Life circles back around

By Dawn De Busk

Seeing certain parts of this region jumpstarts my brain’s memories of Alaska.

Two stretches of scenery along Route 121 do this to me instantly. It is a “commute” every other week as part of my coverage of Casco’s municipal meetings for The Bridgton News.

Many people are probably familiar with the area of Route 121 as one heads toward the village. There is a long curve in the road and a parallel pullout that also curves next to a guardrail. The stop overlooks Pleasant Lake, with its homes on a hilly backdrop. Most would agree the view is idyllic, and it is offered twice with a second pullout.

The other spot that “takes me home” is closer to the Raymond-Casco line. As I head toward Route 11, it is to my right. That terrain reveals an extended family of the ugliest, most mangled trees. The trees are probably being strangled by phosphorous in their swampy home. It reminds me of a section of the Kenai Peninsula, where a forest fire occurred in the 1970s. Actually, the Casco version is prettier. Sometimes, it reminds me of the forests existing near the low-lying brush and bog at the edge of Bishop Creek — a haven for canoes and fishermen. There, a creek echoes in the culvert under a road that connected neighbors to one another.

The Casco scenery has become my eye candy each time I drive past it. The game I play is to name another place in Alaska that reminds me of it, and I haven’t thought of before.

In December, for the first time in a whole year of traveling this road rather regularly, I noticed something I had overlooked.

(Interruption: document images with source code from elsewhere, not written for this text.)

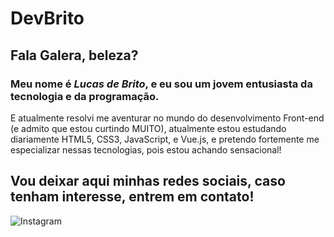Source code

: # DevBrito

## Fala Galera, beleza?

### Meu nome é _Lucas de Brito_, e eu sou um jovem entusiasta da tecnologia e da programação.

E atualmente resolvi me aventurar no mundo do desenvolvimento Front-end (e admito que estou curtindo MUITO), atualmente estou estudando diariamente HTML5, CSS3, JavaScript, e Vue.js, e pretendo fortemente me especializar nessas tecnologias, pois estou achando sensacional!

## Vou deixar aqui minhas redes sociais, caso tenham interesse, entrem em contato!

![Instagram]("https://www.flaticon.com/br/autores/pixel-perfect")
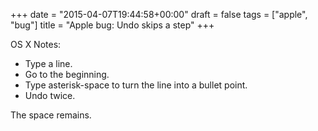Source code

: +++
date = "2015-04-07T19:44:58+00:00"
draft = false
tags = ["apple", "bug"]
title = "Apple bug: Undo skips a step"
+++
<p>OS X Notes:</p>

<ul><li>Type a line.</li>
<li>Go to the beginning.</li>
<li>Type asterisk-space to turn the line into a bullet point.</li>
<li>Undo twice.</li>
</ul><p>The space remains.</p>
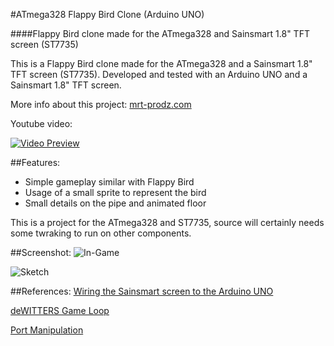#ATmega328 Flappy Bird Clone (Arduino UNO)
 
####Flappy Bird clone made for the ATmega328 and Sainsmart 1.8" TFT screen (ST7735)

This is a Flappy Bird clone made for the ATmega328 and a Sainsmart 1.8" TFT screen (ST7735). 
Developed and tested with an Arduino UNO and a Sainsmart 1.8" TFT screen.

More info about this project: [mrt-prodz.com](http://www.mrt-prodz.com/blog/view/2015/03/flappy-bird-clone-on-the-atmega328-arduino-uno)

Youtube video:

[![Video Preview](http://img.youtube.com/vi/UTXFvdvifwU/0.jpg)](http://www.youtu.be/UTXFvdvifwU)

##Features:
* Simple gameplay similar with Flappy Bird
* Usage of a small sprite to represent the bird
* Small details on the pipe and animated floor

This is a project for the ATmega328 and ST7735, source will certainly needs some twraking to run on other components.

##Screenshot:
![In-Game](https://raw.githubusercontent.com/mrt-prodz/ATmega328-Flappy-Bird-Clone/master/screenshot.jpg)

![Sketch](https://raw.githubusercontent.com/mrt-prodz/ATmega328-Flappy-Bird-Clone/master/sketch.jpg)

##References:
[Wiring the Sainsmart screen to the Arduino UNO](http://www.tweaking4all.com/hardware/arduino/sainsmart-arduino-color-display)

[deWITTERS Game Loop](http://www.koonsolo.com/news/dewitters-gameloop)

[Port Manipulation](http://www.arduino.cc/en/Reference/PortManipulation)
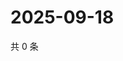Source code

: # 2025-09-18

共 0 条

<!-- BEGIN ZHIHUQUESTIONS -->
<!-- 最后更新时间 Thu Sep 18 2025 14:16:51 GMT+0800 (China Standard Time) -->

<!-- END ZHIHUQUESTIONS -->
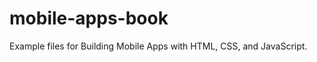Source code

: mobile-apps-book
================

Example files for Building Mobile Apps with HTML, CSS, and JavaScript.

Beyond the beautifully twisted and malnourished stand of trees was a pair of rounded mountains — a lady lying back in repose like so many twinned mountains in Alaska with crazy names and fables to explain their formation.

In conversations, my younger brother has told me that it is pleasant, more present moment, to let go of comparisons. But, I have not yet learned to do this. Five years after my feet hit the East Coast, I am still making those comparisons and connections between Alaska and Maine.

Each June, I get wicked homesick. The summer solstice is Alaskans’ best time of the year. Roll out the red carpet. The sun gives us increased hours of daylight until there is a crescendo — a sunset close on the heels of a sunrise.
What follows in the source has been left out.